I noticed something similar in another comment. CEV must compare the opportunity cost of pursuing a particular terminal value at the expense of all other terminal values, at least in a universe with constrained resources. This leads me to believe that CEV will suggest that the most costly (in terms of utility opportunity lost by choosing to spend time fulfilling a particular terminal value instead of another) terminal value be abandoned until only one is left and we become X maximizers. This might be just fine if X is still humane, but it seems like any X will be expressible as a conjunction of disjunctions and any particular disjuctive clause will have the highest opportunity cost and could be removed to increase overall utility, again leading to maximizing the smallest expressible (or easiest to fulfill) goal.

Classical failed scenarios. Great morphological/structural changes need legal constraints to don't become very common, or be risk-averse, to prevent the creation of inumerous subgroups with alien values. But contra this, subgroups could go astray far enough to don't be caugth, and make whatever change they want, even creating new subgroups to torture or kill. In this case specifically, I assume we have to deal with this problem before structural changes become common.

This looks like an extension of Yvain's post on offense vs. harm-minimization, with Jews replacing salmon and unchangeable Nazis replacing electrode-implanted Brits.

The consequentialist argument, in both cases, is that if a large group of people are suffering, even if that suffering is based on some weird and unreasonable-seeming aversion, then indefinitely maintaining the status quo in which that large group of people continues to suffer is not a good option. Depending how you construct your hypothetical scenario, and how eager your audience is to play along, you can rule out all of the alternative courses of action except for ones that seem wrong.
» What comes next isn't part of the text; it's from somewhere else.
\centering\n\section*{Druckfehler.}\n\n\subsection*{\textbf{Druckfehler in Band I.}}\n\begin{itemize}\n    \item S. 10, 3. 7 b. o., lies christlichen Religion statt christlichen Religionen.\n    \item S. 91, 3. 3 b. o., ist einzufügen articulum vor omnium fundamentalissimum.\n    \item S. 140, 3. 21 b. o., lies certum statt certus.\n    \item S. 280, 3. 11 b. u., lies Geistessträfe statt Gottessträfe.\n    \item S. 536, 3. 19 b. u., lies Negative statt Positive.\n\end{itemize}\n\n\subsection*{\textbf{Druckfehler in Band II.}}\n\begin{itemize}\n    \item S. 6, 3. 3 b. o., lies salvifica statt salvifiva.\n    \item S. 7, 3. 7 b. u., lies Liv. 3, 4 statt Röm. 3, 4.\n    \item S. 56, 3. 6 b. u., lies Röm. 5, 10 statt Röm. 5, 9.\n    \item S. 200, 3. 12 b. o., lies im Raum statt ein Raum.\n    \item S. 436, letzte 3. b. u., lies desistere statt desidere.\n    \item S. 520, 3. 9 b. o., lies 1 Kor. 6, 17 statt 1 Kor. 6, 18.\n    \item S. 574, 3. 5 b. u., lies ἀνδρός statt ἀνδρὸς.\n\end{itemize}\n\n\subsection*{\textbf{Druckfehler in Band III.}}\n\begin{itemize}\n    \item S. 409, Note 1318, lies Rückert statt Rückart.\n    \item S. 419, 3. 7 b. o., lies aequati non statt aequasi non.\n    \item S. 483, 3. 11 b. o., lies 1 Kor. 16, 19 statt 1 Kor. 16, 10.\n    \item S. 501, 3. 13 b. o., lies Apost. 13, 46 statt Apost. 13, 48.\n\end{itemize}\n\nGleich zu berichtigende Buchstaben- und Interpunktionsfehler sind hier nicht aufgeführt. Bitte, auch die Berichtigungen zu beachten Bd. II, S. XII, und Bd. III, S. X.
Isn't it ODD that in a world of Nazis and Jews, me who is neither is being asked to make this decision? If I were a Nazi, I'm sure what my decision is going to be. If I were a Jew, I'm sure what my decision is going to be.

Actually, now that I think about it, this will be a huge problem if and when humanity, in need of new persons to speak to, decides to uplift animals. It is an important question to ask.

Inspired by this comment, here's a question: what would the CEV of the inhabitants of shminux's hypothetical world look like?

There's obviously no coherence if the terminal values of space-Jews include their continuing existence, and the terminal values of space-Nazis include the space-Jews' eradication.

So what does the algorithm do when you run it?

Prints out "these species' values do not cohere"? Or perhaps "both species coherent-extrapolatedly appreciate pretty sunsets, therefore maximize prettiness of sunsets, but don't do anything that impacts on the space-Jews survival one way or another, or the space-Nazis survival either if that connects negatively to the former?"

Return a "divide by zero"-type error, or send your Turing machine up in smoke trying.

Note that the CEV must necessarily address contradicting terminal values. Thus an FAI is assumed to be powerful enough to affect people's terminal values, at least over time.

For example, (some of the) Nazis might be OK with not wanting Jews dead, they are just unable to change their innate Jewphobia. An analogy would be people who are afraid of snakes but would not mind living in a world where snakes are non-poisonous (and not dangerous in any other way) and they are not afraid of them.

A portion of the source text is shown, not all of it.